The real problem with writing novels about the Holocaust

Over the past few weeks, the literary world and Holocaust scholars have been engaged in two rows over fictionalised accounts of the Holocaust.

One is Annexed by Sharon Dogar - a novel written from the point of view of Peter van Pels, the boy who was in hiding with Anne Frank, and suggesting that the two teenagers had a sexual relationship. Some Holocaust charities, in particular, have taken exception and claim that fictionalising the story risks trivialising Anne's life. The other is Beatrice and Virgil, by Yann Martel, which concerns a taxidermist writing a play about the Holocaust. It has been absolutely savaged in the reviews, and some have apparently suggested that Martel, as a non-Jew, had no business writing about the Holocaust, leading him to publicly state that "Jews do not own the Holocaust".

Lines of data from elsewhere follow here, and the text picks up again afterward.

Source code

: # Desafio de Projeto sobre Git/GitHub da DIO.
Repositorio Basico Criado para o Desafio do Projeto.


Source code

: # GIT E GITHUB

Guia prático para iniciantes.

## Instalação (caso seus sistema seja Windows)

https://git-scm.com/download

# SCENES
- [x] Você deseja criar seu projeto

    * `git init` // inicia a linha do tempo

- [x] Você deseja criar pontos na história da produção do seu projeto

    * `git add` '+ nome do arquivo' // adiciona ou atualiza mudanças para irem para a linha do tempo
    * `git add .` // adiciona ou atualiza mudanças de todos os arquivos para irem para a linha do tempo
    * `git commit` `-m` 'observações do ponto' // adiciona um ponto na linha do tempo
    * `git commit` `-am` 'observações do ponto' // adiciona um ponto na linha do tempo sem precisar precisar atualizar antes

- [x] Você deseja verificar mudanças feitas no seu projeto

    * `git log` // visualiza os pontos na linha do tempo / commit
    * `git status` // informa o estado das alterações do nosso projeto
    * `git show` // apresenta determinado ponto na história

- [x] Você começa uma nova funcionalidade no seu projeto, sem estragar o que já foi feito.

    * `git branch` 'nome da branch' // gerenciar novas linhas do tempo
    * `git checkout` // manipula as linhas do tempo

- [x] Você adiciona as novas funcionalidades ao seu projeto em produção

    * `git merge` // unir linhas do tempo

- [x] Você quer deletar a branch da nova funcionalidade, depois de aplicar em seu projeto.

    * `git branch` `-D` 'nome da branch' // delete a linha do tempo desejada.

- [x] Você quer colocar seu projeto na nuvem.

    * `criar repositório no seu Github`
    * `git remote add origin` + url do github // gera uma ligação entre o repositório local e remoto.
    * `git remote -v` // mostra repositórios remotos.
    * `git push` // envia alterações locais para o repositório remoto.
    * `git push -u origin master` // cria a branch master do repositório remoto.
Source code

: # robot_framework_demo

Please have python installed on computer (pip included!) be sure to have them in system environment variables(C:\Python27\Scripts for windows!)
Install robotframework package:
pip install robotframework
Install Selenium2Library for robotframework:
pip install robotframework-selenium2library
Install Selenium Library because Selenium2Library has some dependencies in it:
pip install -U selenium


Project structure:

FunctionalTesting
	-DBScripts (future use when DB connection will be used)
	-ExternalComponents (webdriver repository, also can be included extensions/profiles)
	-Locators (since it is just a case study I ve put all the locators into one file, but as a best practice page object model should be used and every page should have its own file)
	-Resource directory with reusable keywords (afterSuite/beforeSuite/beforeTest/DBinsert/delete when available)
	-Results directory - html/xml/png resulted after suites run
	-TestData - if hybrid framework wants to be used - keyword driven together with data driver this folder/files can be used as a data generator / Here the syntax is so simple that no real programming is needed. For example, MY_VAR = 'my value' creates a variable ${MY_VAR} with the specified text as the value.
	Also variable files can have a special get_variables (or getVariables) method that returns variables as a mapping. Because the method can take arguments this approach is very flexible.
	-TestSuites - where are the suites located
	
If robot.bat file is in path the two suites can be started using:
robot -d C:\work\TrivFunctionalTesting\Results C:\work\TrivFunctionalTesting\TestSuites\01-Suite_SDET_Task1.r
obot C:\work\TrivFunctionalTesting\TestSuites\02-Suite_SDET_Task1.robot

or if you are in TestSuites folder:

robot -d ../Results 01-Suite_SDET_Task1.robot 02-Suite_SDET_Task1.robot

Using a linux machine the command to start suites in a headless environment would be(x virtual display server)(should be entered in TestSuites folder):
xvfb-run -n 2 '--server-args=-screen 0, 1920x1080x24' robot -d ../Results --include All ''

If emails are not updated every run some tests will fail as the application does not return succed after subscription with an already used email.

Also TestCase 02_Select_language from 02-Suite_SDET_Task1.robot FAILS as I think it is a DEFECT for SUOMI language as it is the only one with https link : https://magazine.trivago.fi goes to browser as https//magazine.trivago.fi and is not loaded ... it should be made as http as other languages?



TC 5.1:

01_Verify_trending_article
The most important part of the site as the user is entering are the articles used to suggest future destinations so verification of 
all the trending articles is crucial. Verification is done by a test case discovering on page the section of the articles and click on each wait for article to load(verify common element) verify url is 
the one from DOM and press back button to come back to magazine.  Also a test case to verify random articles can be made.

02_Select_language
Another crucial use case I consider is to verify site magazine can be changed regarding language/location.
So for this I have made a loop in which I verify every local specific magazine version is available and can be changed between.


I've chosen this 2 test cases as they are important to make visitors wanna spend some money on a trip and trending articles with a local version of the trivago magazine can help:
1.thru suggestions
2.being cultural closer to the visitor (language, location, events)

Personally, I have no problem with the Holocaust being fictionalised. No subject should be out of bounds and a good book on the Holocaust can be worth 1,000 Holocaust ceremonies in terms of bringing the horror home to those who know little about it (see: Sophie's Choice). I certainly have no problem with non-Jews writing about the Holocaust. The Jewish community spends a lot of energy working to raise awareness of the Holocaust in the general population, how can they possibly complain when non-Jews treat it seriously?

No, the real problem in both these cases is entirely different. Would anyone have complained about Martel had his new novel been able to offer some powerful new insight, some memorable images? Would anyone have complained about Dogar had she not included the unnecessary - and some might say slanderous - sexual angle?

Their real "crime" is not to have fictionalised the Holocaust - but to have done it badly.